Posts Tagged ‘cascade’

Be Lazy, Let the Browser Do the Work for You

Friday, April 11th, 2008

Imagine you work for a company that has an online product catalog and that your job is to maintain the product images. Now imagine your boss comes to you and says, “here’s a list of a thousand products that need to have ’40% off’ put on them, and we need it for tomorrow, noon.” So you work all night only to have him come to you in the morning and say, “did I say forty? I meant fifty.” Now you’ve got till noon to update a thousand images, go! The more efficient way to handle that situation would be to have a macro, or a template, or some other automated way to either update those images or just superimpose the discount on each of those images.
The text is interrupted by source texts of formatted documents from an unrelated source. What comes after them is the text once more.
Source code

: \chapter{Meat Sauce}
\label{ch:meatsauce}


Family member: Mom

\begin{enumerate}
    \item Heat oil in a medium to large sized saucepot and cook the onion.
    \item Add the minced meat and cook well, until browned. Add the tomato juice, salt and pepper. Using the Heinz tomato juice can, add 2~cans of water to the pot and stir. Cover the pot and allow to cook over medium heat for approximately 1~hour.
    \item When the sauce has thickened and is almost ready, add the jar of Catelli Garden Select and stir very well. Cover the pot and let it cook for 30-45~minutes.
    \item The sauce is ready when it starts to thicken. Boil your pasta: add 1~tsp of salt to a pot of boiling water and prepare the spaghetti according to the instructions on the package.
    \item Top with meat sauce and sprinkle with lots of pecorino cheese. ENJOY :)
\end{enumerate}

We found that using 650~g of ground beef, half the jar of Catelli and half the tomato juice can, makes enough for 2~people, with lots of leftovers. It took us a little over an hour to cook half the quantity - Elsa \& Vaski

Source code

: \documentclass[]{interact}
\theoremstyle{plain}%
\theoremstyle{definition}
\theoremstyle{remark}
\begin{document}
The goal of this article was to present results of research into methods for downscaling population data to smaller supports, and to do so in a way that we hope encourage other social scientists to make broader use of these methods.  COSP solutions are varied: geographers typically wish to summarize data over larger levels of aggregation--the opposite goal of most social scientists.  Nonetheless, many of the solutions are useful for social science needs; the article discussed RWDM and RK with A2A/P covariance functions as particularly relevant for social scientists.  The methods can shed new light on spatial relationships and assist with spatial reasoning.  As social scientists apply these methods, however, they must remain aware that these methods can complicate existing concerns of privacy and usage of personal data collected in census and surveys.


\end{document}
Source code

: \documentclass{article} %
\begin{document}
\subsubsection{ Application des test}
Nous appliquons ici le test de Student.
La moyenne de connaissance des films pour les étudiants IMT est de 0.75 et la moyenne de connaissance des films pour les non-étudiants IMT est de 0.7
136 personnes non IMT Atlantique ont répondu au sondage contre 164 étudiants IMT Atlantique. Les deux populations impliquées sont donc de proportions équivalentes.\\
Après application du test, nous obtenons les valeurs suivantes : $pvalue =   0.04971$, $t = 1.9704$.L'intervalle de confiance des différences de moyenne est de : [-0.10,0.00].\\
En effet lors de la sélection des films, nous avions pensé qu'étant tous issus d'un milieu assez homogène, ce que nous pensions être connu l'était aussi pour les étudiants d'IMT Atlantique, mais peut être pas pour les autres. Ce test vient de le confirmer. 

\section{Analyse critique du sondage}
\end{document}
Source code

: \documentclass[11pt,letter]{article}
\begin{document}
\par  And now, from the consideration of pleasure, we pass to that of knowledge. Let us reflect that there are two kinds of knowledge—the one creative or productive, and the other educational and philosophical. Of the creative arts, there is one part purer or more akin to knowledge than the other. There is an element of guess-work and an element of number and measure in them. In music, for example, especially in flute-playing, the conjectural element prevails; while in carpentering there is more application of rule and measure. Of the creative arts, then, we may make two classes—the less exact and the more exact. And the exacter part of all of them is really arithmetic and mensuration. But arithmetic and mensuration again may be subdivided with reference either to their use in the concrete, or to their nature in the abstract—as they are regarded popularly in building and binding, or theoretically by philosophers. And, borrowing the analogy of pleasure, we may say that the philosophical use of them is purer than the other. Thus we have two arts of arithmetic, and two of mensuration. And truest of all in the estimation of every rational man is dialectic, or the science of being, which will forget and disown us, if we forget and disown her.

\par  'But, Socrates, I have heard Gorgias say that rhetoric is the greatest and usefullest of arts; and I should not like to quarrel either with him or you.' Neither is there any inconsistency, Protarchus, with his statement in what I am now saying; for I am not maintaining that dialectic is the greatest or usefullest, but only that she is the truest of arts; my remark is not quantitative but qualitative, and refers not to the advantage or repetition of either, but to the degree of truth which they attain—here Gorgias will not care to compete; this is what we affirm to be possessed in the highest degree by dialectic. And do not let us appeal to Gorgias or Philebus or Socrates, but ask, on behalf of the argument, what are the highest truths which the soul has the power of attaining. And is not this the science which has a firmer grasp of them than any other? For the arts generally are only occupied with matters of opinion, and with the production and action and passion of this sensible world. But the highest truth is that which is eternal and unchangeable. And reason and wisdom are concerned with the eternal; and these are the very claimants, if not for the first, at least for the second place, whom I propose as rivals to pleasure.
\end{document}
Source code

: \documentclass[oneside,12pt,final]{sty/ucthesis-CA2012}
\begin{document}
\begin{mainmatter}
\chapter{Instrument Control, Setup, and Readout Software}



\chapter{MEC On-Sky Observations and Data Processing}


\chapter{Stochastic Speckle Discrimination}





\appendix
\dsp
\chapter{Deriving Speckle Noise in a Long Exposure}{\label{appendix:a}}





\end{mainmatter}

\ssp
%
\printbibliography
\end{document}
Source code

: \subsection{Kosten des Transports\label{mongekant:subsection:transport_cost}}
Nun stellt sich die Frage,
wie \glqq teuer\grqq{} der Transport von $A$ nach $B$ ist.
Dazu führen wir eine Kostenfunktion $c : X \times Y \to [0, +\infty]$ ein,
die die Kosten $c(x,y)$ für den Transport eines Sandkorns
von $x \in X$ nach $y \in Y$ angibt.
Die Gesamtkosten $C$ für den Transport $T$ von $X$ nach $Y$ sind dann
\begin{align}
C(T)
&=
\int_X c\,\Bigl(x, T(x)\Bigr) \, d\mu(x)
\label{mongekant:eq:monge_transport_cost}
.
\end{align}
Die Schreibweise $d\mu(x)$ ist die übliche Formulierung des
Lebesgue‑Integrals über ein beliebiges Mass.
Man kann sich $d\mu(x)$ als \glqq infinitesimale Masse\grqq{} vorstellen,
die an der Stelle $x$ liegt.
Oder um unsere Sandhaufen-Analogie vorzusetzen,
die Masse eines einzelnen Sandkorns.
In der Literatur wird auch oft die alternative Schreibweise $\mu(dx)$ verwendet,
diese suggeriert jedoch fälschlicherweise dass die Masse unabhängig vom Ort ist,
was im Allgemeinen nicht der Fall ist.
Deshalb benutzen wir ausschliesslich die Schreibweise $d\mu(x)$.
The moral of the story is, work smarter not harder. When a computer can do the work for you, let it. There’s no glory in doing it yourself. This same moral can be transposed to front-end web development.

There is this thing called “flow” in the browser environment. Think of it as a really crude physics engine. All of the elements rendered in a page are initially a part of the document’s flow. When an image within the flow is enlarged, the text adjacent to it gets shoved over. When it’s reduced, the text is drawn closer. This is good because you don’t need to worry about positioning the text when playing with the size of an image. It’s handled automatically by the browser.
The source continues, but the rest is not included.